**Problem:**
Among the entries below, how many lines hold the word "readme"? Reply with the number only.

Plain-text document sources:
****

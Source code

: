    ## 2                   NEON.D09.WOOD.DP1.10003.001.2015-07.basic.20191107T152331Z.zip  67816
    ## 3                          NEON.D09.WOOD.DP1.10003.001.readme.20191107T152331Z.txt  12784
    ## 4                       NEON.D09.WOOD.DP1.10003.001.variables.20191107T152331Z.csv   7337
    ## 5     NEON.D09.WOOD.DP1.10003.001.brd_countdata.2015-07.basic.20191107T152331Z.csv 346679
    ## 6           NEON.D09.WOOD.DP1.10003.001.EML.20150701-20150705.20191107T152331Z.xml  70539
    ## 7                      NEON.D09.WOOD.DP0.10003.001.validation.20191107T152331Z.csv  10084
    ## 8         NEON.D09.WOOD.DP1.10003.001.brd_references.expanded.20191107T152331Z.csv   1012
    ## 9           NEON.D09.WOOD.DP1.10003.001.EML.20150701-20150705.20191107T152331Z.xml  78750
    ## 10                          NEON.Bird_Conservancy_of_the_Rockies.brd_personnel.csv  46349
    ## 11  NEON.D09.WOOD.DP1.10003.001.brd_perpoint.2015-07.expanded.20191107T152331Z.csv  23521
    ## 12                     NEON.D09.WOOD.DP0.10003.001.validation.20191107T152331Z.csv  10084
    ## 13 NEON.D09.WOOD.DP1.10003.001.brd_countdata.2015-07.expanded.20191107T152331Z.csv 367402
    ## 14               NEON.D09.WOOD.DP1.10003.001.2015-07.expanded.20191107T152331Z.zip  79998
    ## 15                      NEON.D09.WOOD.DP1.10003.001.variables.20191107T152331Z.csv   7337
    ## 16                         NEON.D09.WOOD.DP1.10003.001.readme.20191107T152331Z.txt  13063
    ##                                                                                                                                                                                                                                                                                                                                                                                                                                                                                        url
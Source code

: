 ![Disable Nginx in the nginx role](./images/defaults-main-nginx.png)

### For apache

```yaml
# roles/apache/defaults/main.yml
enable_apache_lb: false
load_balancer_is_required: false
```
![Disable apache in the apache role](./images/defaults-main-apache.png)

****

**Result of this exercise:**
2